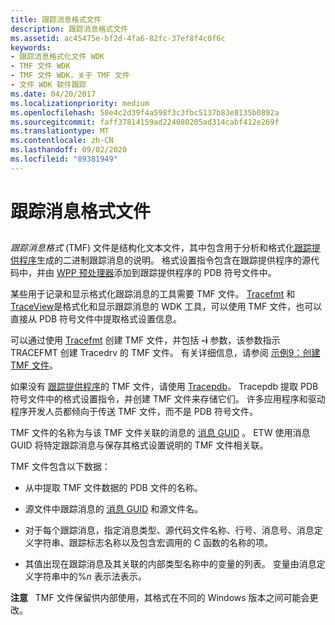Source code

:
 ```yaml
---
title: 跟踪消息格式文件
description: 跟踪消息格式文件
ms.assetid: ac45475e-bf2d-4fa6-82fc-37ef8f4c0f6c
keywords:
- 跟踪消息格式化文件 WDK
- TMF 文件 WDK
- TMF 文件 WDK，关于 TMF 文件
- 文件 WDK 软件跟踪
ms.date: 04/20/2017
ms.localizationpriority: medium
ms.openlocfilehash: 58e4c2d39f4a598f3c3fbc5137b83e8135b0892a
ms.sourcegitcommit: faff37814159ad224080205ad314cabf412e269f
ms.translationtype: MT
ms.contentlocale: zh-CN
ms.lasthandoff: 09/02/2020
ms.locfileid: "89381949"
---
```

# <a name="trace-message-format-file"></a>跟踪消息格式文件


## <span id="ddk_trace_message_format_file_tools"></span><span id="DDK_TRACE_MESSAGE_FORMAT_FILE_TOOLS"></span>


*跟踪消息格式* (TMF) 文件是结构化文本文件，其中包含用于分析和格式化[跟踪提供程序](trace-provider.md)生成的二进制跟踪消息的说明。 格式设置指令包含在跟踪提供程序的源代码中，并由 [WPP 预处理器](wpp-preprocessor.md)添加到跟踪提供程序的 PDB 符号文件中。

某些用于记录和显示格式化跟踪消息的工具需要 TMF 文件。 [Tracefmt](tracefmt.md) 和 [TraceView](traceview.md)是格式化和显示跟踪消息的 WDK 工具，可以使用 TMF 文件，也可以直接从 PDB 符号文件中提取格式设置信息。

可以通过使用 [Tracefmt](./tracefmt.md) 创建 TMF 文件，并包括 **-i** 参数，该参数指示 TRACEFMT 创建 Tracedrv 的 TMF 文件。 有关详细信息，请参阅 [示例9：创建 TMF 文件](./example-9--creating-a-tmf-file.md)。

如果没有 [跟踪提供程序](trace-provider.md)的 TMF 文件，请使用 [Tracepdb](tracepdb.md)。 Tracepdb 提取 PDB 符号文件中的格式设置指令，并创建 TMF 文件来存储它们。 许多应用程序和驱动程序开发人员都倾向于传送 TMF 文件，而不是 PDB 符号文件。

TMF 文件的名称为与该 TMF 文件关联的消息的 [消息 GUID](message-guid.md) 。 ETW 使用消息 GUID 将特定跟踪消息与保存其格式设置说明的 TMF 文件相关联。

TMF 文件包含以下数据：

-   从中提取 TMF 文件数据的 PDB 文件的名称。

-   源文件中跟踪消息的 [消息 GUID](message-guid.md) 和源文件名。

-   对于每个跟踪消息，指定消息类型、源代码文件名称、行号、消息号、消息定义字符串、跟踪标志名称以及包含宏调用的 C 函数的名称的项。

-   其值出现在跟踪消息及其关联的内部类型名称中的变量的列表。 变量由消息定义字符串中的%*n* 表示法表示。

**注意**   TMF 文件保留供内部使用，其格式在不同的 Windows 版本之间可能会更改。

# # # # #

▶ _Activity_
Return only the number of lines in the listing that contain the string "GUID".

▶ _Reply to the task_
2